### GIVEN DATA
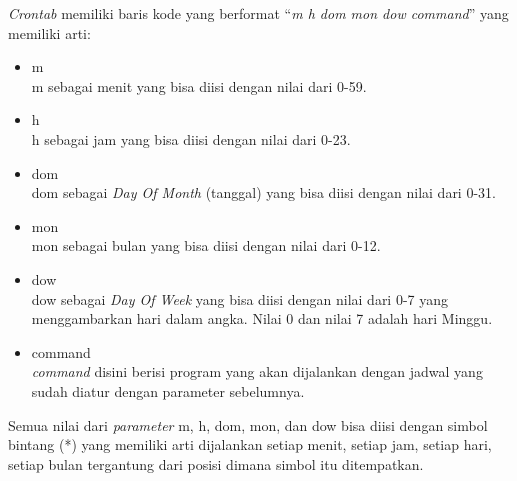 \textit{Crontab} memiliki baris kode yang berformat ``\textit{m h dom mon dow command}'' yang memiliki arti:
\begin{itemize}
	\item m\\
	m sebagai menit yang bisa diisi dengan nilai dari 0-59. 
	\item h\\
	h sebagai jam yang bisa diisi dengan nilai dari 0-23.
	\item dom\\
	dom sebagai \textit{Day Of Month} (tanggal) yang bisa diisi dengan nilai dari 0-31.
	\item mon\\
	mon sebagai bulan yang bisa diisi dengan nilai dari 0-12.
	\item dow\\
	dow sebagai \textit{Day Of Week} yang bisa diisi dengan nilai dari 0-7 yang menggambarkan hari dalam angka. Nilai 0 dan nilai 7 adalah hari Minggu. 
	\item command\\
	\textit{command} disini berisi program yang akan dijalankan dengan jadwal yang sudah diatur dengan parameter sebelumnya. 
\end{itemize}

Semua nilai dari \textit{parameter} m, h, dom, mon, dan dow bisa diisi dengan simbol bintang (*) yang memiliki arti dijalankan setiap menit, setiap jam, setiap hari, setiap bulan tergantung dari posisi dimana simbol itu ditempatkan.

### WHAT NEEDS TO BE DONE
Scan the material above for the string "bulan", and copy every line where it is found.

### ANSWER FOR THIS EXERCISE
	mon sebagai bulan yang bisa diisi dengan nilai dari 0-12.
Semua nilai dari \textit{parameter} m, h, dom, mon, dan dow bisa diisi dengan simbol bintang (*) yang memiliki arti dijalankan setiap menit, setiap jam, setiap hari, setiap bulan tergantung dari posisi dimana simbol itu ditempatkan.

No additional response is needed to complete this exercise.